● ACTION ITEM: Only those lines in the data below from the line containing "Analysis Services](/azure/analysis-services/) |" through the line containing "[BizTalk Services](../logic-apps/logic-apps-move-from-mabs.md) |", both included, should be restated word for word.
[Start of Attachment]
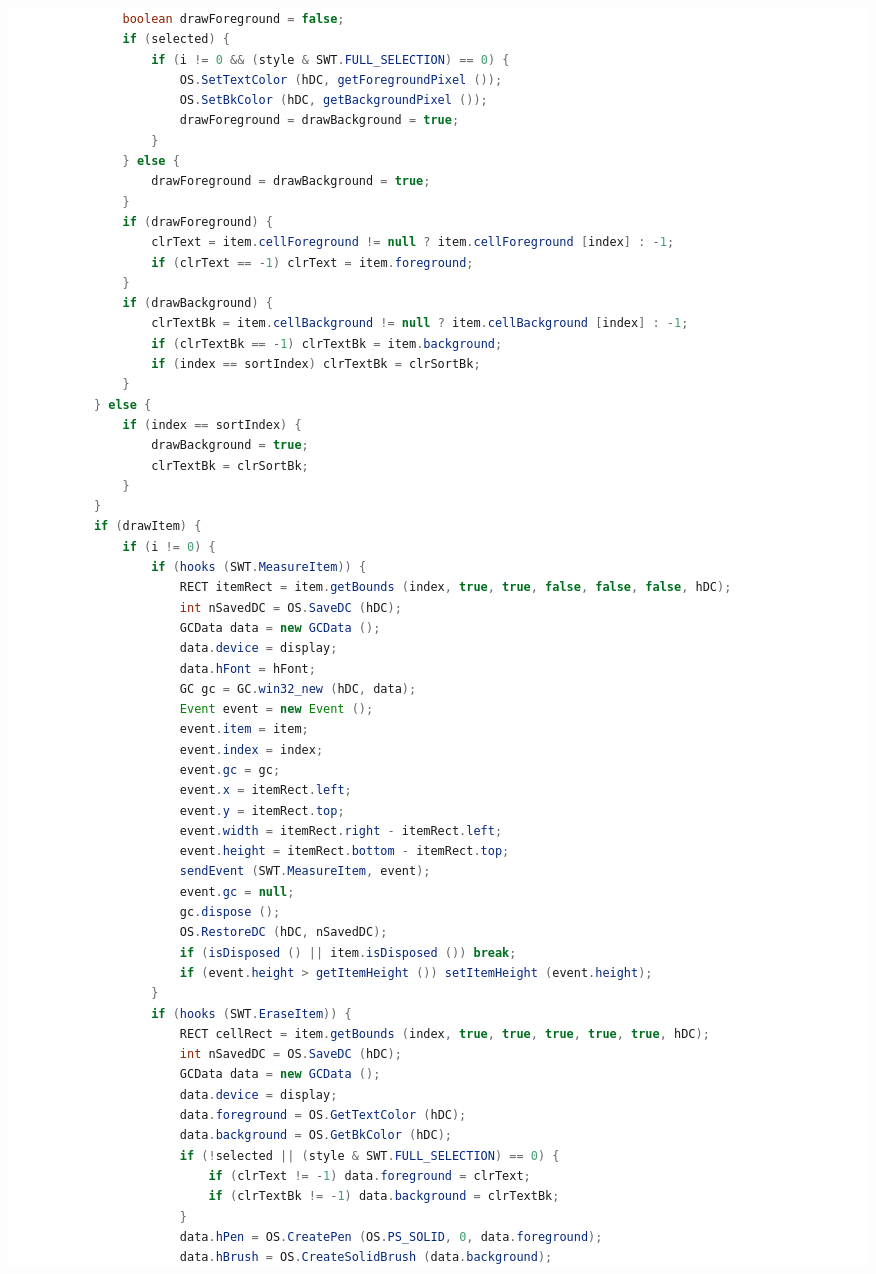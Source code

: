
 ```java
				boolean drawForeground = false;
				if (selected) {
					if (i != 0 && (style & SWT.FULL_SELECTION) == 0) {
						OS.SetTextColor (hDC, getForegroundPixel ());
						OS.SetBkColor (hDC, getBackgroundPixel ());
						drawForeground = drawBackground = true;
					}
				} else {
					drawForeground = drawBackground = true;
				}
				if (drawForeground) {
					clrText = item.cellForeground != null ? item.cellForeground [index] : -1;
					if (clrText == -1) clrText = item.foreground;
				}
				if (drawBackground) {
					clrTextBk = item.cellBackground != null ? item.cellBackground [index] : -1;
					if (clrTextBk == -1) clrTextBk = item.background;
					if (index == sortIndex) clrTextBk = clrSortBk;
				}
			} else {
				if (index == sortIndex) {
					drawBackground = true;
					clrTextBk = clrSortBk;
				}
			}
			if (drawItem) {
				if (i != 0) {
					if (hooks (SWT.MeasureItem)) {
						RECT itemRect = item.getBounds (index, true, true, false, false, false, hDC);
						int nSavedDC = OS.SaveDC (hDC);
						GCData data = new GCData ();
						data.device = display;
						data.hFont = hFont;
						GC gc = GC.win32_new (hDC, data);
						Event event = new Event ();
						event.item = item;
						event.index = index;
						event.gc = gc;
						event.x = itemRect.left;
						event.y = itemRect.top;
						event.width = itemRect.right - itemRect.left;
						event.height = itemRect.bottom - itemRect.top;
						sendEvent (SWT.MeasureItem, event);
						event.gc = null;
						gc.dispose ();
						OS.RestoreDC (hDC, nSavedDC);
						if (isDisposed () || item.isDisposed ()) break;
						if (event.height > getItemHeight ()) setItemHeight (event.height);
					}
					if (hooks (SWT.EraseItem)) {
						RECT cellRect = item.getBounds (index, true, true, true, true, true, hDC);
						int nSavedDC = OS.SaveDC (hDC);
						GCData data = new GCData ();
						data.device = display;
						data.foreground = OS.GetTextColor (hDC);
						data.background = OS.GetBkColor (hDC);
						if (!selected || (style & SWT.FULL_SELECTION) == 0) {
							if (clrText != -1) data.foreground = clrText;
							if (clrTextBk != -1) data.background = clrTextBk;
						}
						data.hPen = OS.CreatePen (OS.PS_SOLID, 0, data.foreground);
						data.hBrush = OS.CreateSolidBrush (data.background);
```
[End of Attachment]
[Start of Attachment]
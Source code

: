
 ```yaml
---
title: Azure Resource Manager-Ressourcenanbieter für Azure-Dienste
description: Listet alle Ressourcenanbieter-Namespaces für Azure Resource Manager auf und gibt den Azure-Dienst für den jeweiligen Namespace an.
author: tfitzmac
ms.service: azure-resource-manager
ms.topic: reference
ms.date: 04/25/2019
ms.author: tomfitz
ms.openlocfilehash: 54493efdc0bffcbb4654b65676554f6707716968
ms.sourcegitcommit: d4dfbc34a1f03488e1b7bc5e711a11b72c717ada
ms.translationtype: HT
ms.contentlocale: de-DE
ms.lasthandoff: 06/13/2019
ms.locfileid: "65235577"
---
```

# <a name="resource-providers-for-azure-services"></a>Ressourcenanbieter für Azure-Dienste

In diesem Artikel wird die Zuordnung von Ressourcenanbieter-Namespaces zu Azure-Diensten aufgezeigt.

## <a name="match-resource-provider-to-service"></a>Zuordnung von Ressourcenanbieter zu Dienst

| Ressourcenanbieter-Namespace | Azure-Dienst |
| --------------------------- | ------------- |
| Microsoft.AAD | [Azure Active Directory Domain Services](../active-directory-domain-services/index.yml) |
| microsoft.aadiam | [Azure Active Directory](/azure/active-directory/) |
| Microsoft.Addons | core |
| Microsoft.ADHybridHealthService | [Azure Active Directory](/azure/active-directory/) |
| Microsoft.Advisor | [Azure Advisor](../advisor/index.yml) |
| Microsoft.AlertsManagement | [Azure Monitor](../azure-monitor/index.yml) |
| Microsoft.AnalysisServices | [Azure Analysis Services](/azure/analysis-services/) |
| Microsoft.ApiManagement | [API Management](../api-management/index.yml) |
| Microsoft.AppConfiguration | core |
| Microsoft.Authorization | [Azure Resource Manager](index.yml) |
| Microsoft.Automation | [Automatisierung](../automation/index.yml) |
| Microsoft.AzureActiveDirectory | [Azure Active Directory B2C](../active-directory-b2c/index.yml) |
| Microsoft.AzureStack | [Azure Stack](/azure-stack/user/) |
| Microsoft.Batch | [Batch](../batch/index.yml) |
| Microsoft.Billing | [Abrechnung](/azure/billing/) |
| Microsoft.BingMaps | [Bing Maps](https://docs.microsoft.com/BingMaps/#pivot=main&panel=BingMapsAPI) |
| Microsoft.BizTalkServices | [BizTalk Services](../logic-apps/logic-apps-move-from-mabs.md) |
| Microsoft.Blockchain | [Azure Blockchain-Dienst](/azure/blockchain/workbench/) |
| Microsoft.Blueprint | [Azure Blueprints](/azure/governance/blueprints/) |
[End of Attachment]
[Start of Attachment]
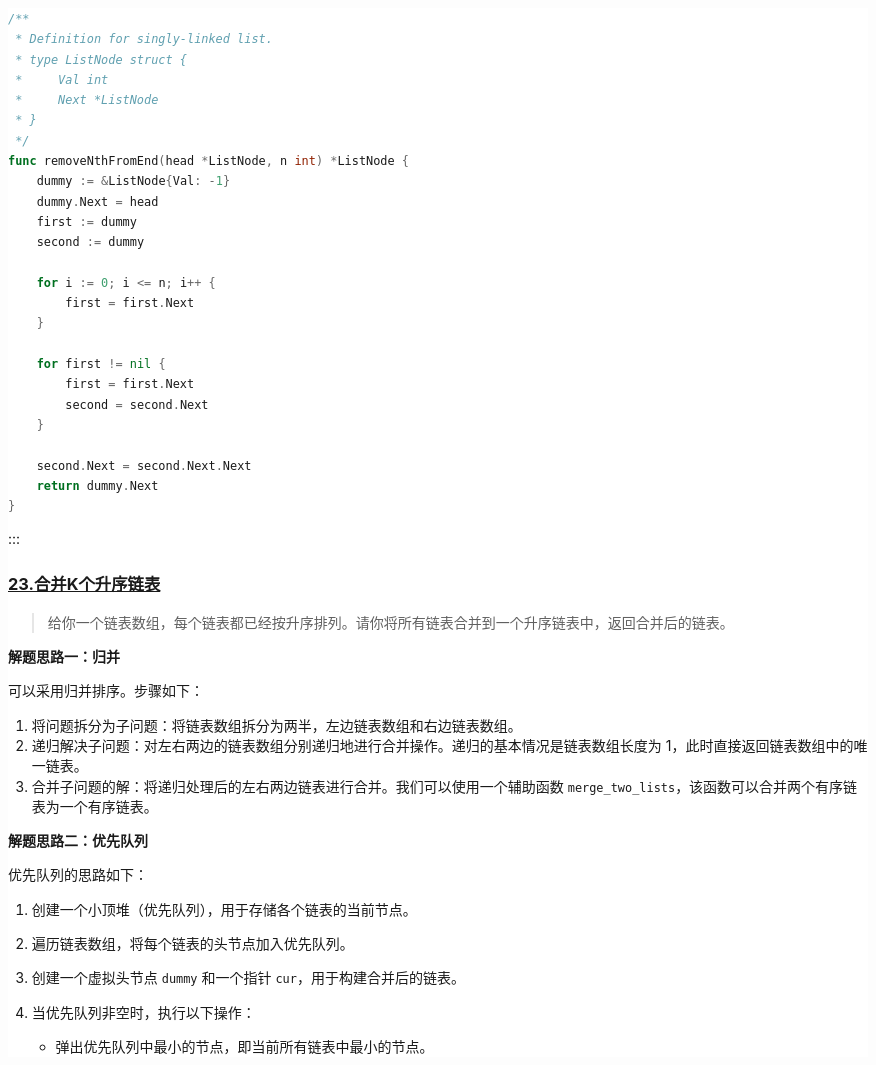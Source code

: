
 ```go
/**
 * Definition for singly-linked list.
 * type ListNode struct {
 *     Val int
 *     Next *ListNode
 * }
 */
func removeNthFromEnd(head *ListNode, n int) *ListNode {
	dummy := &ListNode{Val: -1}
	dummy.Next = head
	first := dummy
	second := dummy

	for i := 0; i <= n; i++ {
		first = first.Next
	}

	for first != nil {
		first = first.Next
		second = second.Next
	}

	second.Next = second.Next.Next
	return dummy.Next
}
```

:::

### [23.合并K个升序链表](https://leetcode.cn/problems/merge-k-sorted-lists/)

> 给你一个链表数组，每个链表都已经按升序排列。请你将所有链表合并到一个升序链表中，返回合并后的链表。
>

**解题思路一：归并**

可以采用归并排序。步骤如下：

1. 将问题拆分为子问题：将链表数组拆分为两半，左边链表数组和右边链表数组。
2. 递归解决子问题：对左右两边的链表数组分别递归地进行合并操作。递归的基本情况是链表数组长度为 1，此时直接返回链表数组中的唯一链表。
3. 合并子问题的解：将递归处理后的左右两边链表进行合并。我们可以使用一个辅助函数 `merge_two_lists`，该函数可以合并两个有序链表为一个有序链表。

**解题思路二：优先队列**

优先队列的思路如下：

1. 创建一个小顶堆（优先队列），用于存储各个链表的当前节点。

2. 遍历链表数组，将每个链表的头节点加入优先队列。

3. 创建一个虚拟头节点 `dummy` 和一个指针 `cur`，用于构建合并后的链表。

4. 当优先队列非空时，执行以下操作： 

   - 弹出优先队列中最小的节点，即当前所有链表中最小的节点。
[End of Attachment]
● RESULT OF THIS TASK:
| Microsoft.AnalysisServices | [Azure Analysis Services](/azure/analysis-services/) |
| Microsoft.ApiManagement | [API Management](../api-management/index.yml) |
| Microsoft.AppConfiguration | core |
| Microsoft.Authorization | [Azure Resource Manager](index.yml) |
| Microsoft.Automation | [Automatisierung](../automation/index.yml) |
| Microsoft.AzureActiveDirectory | [Azure Active Directory B2C](../active-directory-b2c/index.yml) |
| Microsoft.AzureStack | [Azure Stack](/azure-stack/user/) |
| Microsoft.Batch | [Batch](../batch/index.yml) |
| Microsoft.Billing | [Abrechnung](/azure/billing/) |
| Microsoft.BingMaps | [Bing Maps](https://docs.microsoft.com/BingMaps/#pivot=main&panel=BingMapsAPI) |
| Microsoft.BizTalkServices | [BizTalk Services](../logic-apps/logic-apps-move-from-mabs.md) |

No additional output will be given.